Directions for this task: Tally the lines in the data below in which the word "estimator" occurs, then give only the total.

Source information:
-----

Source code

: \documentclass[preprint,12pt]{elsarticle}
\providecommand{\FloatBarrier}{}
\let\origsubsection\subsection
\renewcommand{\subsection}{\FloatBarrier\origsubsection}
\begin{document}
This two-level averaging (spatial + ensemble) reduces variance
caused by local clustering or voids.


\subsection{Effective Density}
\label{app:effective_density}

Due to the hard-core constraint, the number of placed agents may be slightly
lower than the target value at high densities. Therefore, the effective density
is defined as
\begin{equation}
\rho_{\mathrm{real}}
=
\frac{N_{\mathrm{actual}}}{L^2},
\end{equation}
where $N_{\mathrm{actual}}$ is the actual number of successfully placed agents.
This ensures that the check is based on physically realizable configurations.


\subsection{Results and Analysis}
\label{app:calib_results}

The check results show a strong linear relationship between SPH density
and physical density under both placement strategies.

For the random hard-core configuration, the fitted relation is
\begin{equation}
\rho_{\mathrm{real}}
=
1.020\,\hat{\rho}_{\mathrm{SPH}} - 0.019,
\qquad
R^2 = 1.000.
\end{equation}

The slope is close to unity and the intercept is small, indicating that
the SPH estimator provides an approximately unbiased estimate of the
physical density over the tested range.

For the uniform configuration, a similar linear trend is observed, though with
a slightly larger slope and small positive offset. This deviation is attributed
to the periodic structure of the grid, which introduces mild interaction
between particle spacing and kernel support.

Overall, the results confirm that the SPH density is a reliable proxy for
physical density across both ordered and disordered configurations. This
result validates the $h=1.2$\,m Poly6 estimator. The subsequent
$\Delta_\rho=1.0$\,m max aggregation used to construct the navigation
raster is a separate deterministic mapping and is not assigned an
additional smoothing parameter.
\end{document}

-----

Solution: 2